Selon l’article R. 147-11 code de la sécurité sociale, sont qualifiés de fraude, pour l’application de l’article L. 114-17-1, les faits commis dans le but d’obtenir ou de faire obtenir un avantage ou le bénéfice d’une prestation injustifiée au préjudice d’un organisme d’assurance maladie, d’une caisse chargée de la prévention et de la tarification des accidents du travail et des maladies professionnelles ou, s’agissant de la protection complémentaire en matière de santé, de l’aide au paiement d’une assurance complémentaire de santé ou de l’aide médicale de l’Etat, d’un organisme mentionné à l’article L. 861-4 ou de l’Etat, y compris dans l’un des cas prévus aux sections précédentes, lorsque aura été constatée l’une des circonstances suivantes :
1° L’établissement ou l’usage de faux, la notion de faux appliquée au présent chapitre étant caractérisée par toute altération de la vérité sur toute pièce justificative, ordonnance, feuille de soins ou autre support de facturation, attestation ou certificat, déclaration d’accident du travail ou de trajet, sous forme écrite ou électronique, ayant pour objet ou pouvant avoir pour effet de permettre l’obtention de l’avantage ou de la prestation en cause .
Le montant de la pénalité financière est proportionnel à la gravité des faits reprochés, il tient compte de leur caractère intentionnel ou répété, de l’importance et de la durée du préjudice et des moyens et procédés utilisés afin de se soustraire à ses obligations.
Il appartient au juge de vérifier la matérialité, la qualification et la gravité des faits reprochés à la personne concernée ainsi que l’adéquation du montant de la pénalité à l’importance de l’infraction commise par cette dernière.
La bonne foi étant présumée, il appartient à l’organisme de sécurité sociale d’établir, en cas de contestation, la preuve de la mauvaise foi de l’assuré.

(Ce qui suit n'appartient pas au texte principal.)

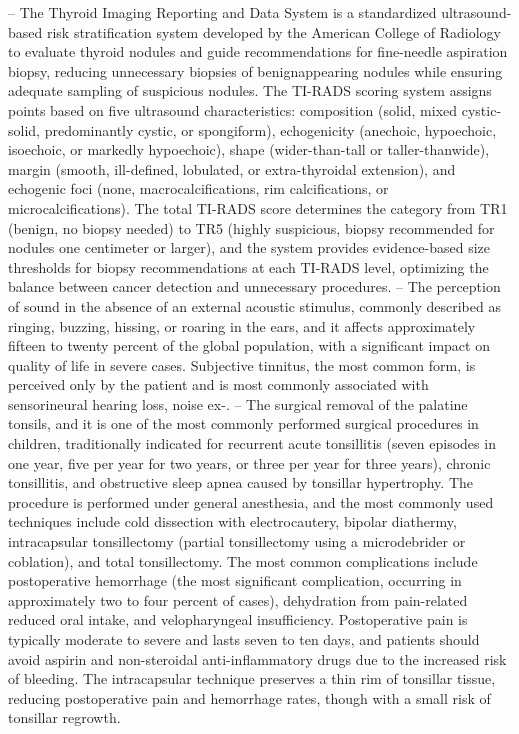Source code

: -- The Thyroid Imaging Reporting and Data System is a standardized ultrasound-based risk stratification system developed by the American College of Radiology to evaluate thyroid nodules and guide recommendations for fine-needle aspiration biopsy, reducing unnecessary biopsies of benignappearing nodules while ensuring adequate sampling of suspicious nodules. The TI-RADS scoring system assigns points based on five ultrasound characteristics: composition (solid, mixed cystic-solid, predominantly cystic, or spongiform), echogenicity (anechoic, hypoechoic, isoechoic, or markedly hypoechoic), shape (wider-than-tall or taller-thanwide), margin (smooth, ill-defined, lobulated, or extra-thyroidal extension), and echogenic foci (none, macrocalcifications, rim calcifications, or microcalcifications). The total TI-RADS score determines the category from TR1 (benign, no biopsy needed) to TR5 (highly suspicious, biopsy recommended for nodules one centimeter or larger), and the system provides evidence-based size thresholds for biopsy recommendations at each TI-RADS level, optimizing the balance between cancer detection and unnecessary procedures.
-- The perception of sound in the absence of an external acoustic stimulus, commonly described as ringing, buzzing, hissing, or roaring in the ears, and it affects approximately fifteen to twenty percent of the global population, with a significant impact on quality of life in severe cases. Subjective tinnitus, the most common form, is perceived only by the patient and is most commonly associated with sensorineural hearing loss, noise ex-.
-- The surgical removal of the palatine tonsils, and it is one of the most commonly performed surgical procedures in children, traditionally indicated for recurrent acute tonsillitis (seven episodes in one year, five per year for two years, or three per year for three years), chronic tonsillitis, and obstructive sleep apnea caused by tonsillar hypertrophy. The procedure is performed under general anesthesia, and the most commonly used techniques include cold dissection with electrocautery, bipolar diathermy, intracapsular tonsillectomy (partial tonsillectomy using a microdebrider or coblation), and total tonsillectomy. The most common complications include postoperative hemorrhage (the most significant complication, occurring in approximately two to four percent of cases), dehydration from pain-related reduced oral intake, and velopharyngeal insufficiency. Postoperative pain is typically moderate to severe and lasts seven to ten days, and patients should avoid aspirin and non-steroidal anti-inflammatory drugs due to the increased risk of bleeding. The intracapsular technique preserves a thin rim of tonsillar tissue, reducing postoperative pain and hemorrhage rates, though with a small risk of tonsillar regrowth.

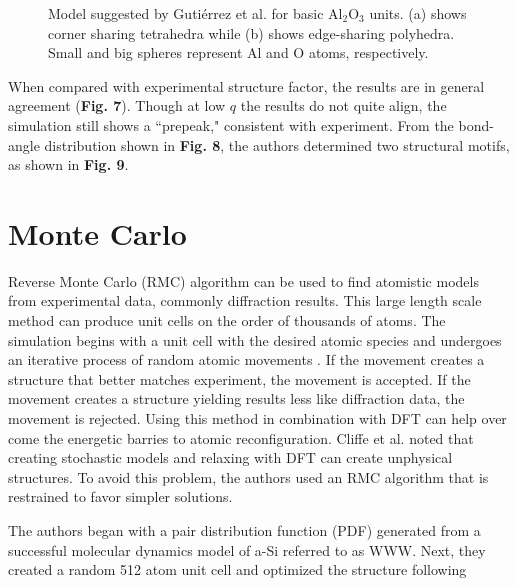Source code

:\documentclass[3p,review,12pt]{elsarticle}
\begin{document}
\begin{figure}[H]
\begin{minipage}[b]{0.45\textwidth}
		\centering
		\caption{Model suggested by Guti\'errez et al. \cite{Gutierrez2002} for basic Al$_{2}$O$_{3}$ units. (a) shows corner sharing tetrahedra while (b) shows edge-sharing polyhedra. Small and big spheres represent Al and O atoms, respectively. }
	\end{minipage}
\end{figure}
\par 
When compared with experimental structure factor, the results are in general agreement (\textbf{Fig. 7}). Though at low $q$ the results do not quite align, the simulation still shows a ``prepeak," consistent with experiment. From the bond-angle distribution shown in \textbf{Fig. 8}, the authors determined two structural motifs, as shown in \textbf{Fig. 9}.


\section{Monte Carlo}
Reverse Monte Carlo (RMC) algorithm can be used to find atomistic models from experimental data, commonly diffraction results. This large length scale method can produce unit cells on the order of thousands of atoms. The simulation begins with a unit cell with the desired atomic species and undergoes an iterative process of random atomic movements \cite{Cliffe2017}. If the movement creates a structure that better matches experiment, the movement is accepted. If the movement creates a structure yielding results less like diffraction data, the movement is rejected. Using this method in combination with DFT can help over come the energetic barries to atomic reconfiguration. Cliffe et al. \cite{Cliffe2017} noted that creating stochastic models and relaxing with DFT can create unphysical structures. To avoid this problem, the authors used an RMC algorithm that is restrained to favor simpler solutions.
\par 
The authors began with a pair distribution function (PDF) generated from a  successful molecular dynamics model of a-Si referred to as WWW. Next, they created a random 512 atom unit cell and optimized the structure following
\end{document}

En l’espèce, par courrier recommandé du 24 mai 2024, le directeur général de la caisse primaire a notifié à M. [O] les griefs susceptibles de faire l’objet d’une pénalité financière et la possibilité pour lui de présenter dans un délai d’un mois ses observations. La décision du directeur général de la caisse primaire d’assurance maladie du Val de Marne a été prise le 4 juillet 2024 et elle est conforme à l’avis du directeur général de l’union nationale des caisses d’assurance maladie. La procédure est donc régulière.
Le requérant soutient que la caisse ne démontre pas qu’il a adressé à la caisse l’arrêt de travail litigieux qui mentionne son nom, son prénom, son adresse et son numéro de sécurité sociale. Toutefois, cette pièce a été reçue par la caisse et les indemnités qui auraient été versées l’auraient été à son profit et portées au crédit de son compte sans la vigilance de l’organisme.
Compte tenu de ces circonstances, de l’importance et de la durée du préjudice évité et des moyens et procédés utilisés, au regard de l’unicité de la fraude, le tribunal réduit la pénalité à 1 500 euros.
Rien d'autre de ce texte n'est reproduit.